In the UK there are very clear rules for investment brokers to follow including the fact that novice investors with little or no knowledge of the markets must not be led into schemes they do not understand and must not be encouraged to take significant risks.
The UK Authorities are trying to protect individuals from fraud and have moved the responsibility for regulation of binary options, which depends on guessing just whether the market will rise or fall, from the Gambling Commission, whose hands were tied to some degree as far as the scams involving binary options were concerned, to the FCA and since 3 January 2018 UK firms offering binary options must be authorised by the FCA, resulting in:
- Firms dealing in binary options are now authorised and supervised by the Financial Conduct Authority
- Binary options will be subject to the same regulatory regime as for investment products
- Individual complaints can be referred to the Financial Ombudsman Service
- Eligible consumers will have access to the Financial Services Compensation Scheme
Giambrone’s banking and finance team employ various tactics and strategies for restoring the money lost by our clients to fraudulent brokers. Tracking the convoluted route that the scammers invariably take to hide themselves and the money that they have stolen is time-consuming and sometimes thankless. Most fraudulent brokers operate on a hit and run model and will try to make as much as they can as quickly as they can before they disappear before they can be caught.

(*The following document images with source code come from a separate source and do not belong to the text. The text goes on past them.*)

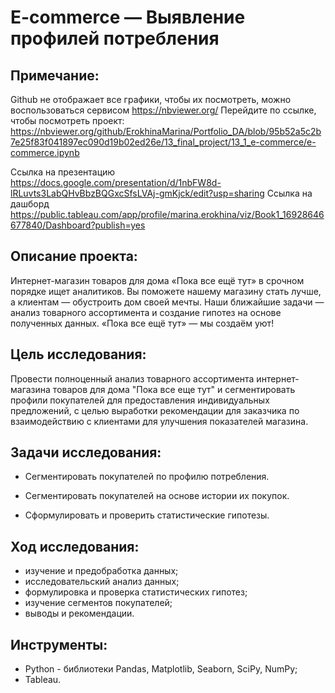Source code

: # E-commerce — Выявление профилей потребления

## Примечание:
Github не отображает все графики, чтобы их посмотреть, можно воспользоваться сервисом https://nbviewer.org/ Перейдите по ссылке, чтобы посмотреть проект: https://nbviewer.org/github/ErokhinaMarina/Portfolio_DA/blob/95b52a5c2b7e25f83f041897ec090d19b02ed26e/13_final_project/13_1_e-commerce/e-commerce.ipynb

Ссылка на презентацию https://docs.google.com/presentation/d/1nbFW8d-lRLuvts3LabQHvBbzBQGxcSfsLVAj-gmKjck/edit?usp=sharing
Ссылка на дашборд https://public.tableau.com/app/profile/marina.erokhina/viz/Book1_16928646677840/Dashboard?publish=yes

## Описание проекта:
Интернет-магазин товаров для дома «Пока все ещё тут» в срочном порядке ищет аналитиков. Вы поможете нашему магазину стать лучше, а клиентам — обустроить дом своей мечты. Наши ближайшие задачи — анализ товарного ассортимента и создание гипотез на основе полученных данных. «Пока все ещё тут» — мы создаём уют!

## Цель исследования:
Провести полноценный анализ товарного ассортимента интернет-магазина товаров для дома "Пока все еще тут" и сегментировать профили покупателей для предоставления индивидуальных предложений, с целью выработки рекомендации для заказчика по взаимодействию с клиентами для улучшения показателей магазина.

## Задачи исследования:
- Сегментировать покупателей по профилю потребления. 

- Сегментировать покупателей на основе истории их покупок. 

- Сформулировать и проверить статистические гипотезы.

## Ход исследования:
- изучение и предобработка данных;
- исследовательский анализ данных;
- формулировка и проверка статистических гипотез;
- изучение сегментов покупателей;
- выводы и рекомендации.

## Инструменты:
- Python - библиотеки Pandas, Matplotlib, Seaborn, SciPy, NumPy;
- Tableau.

However, the Giambrone team has considerable success in retrieving money for our clients. They can and do leverage their years of experience to oblige facilitators (albeit unwitting) of the fraud to compensate our clients when sloppy due diligence has made it easy for the fraudsters. However, this can be slow and organisations such as banks can only act once due process has taken place, such as a court order to enable them to act legitimately within the law.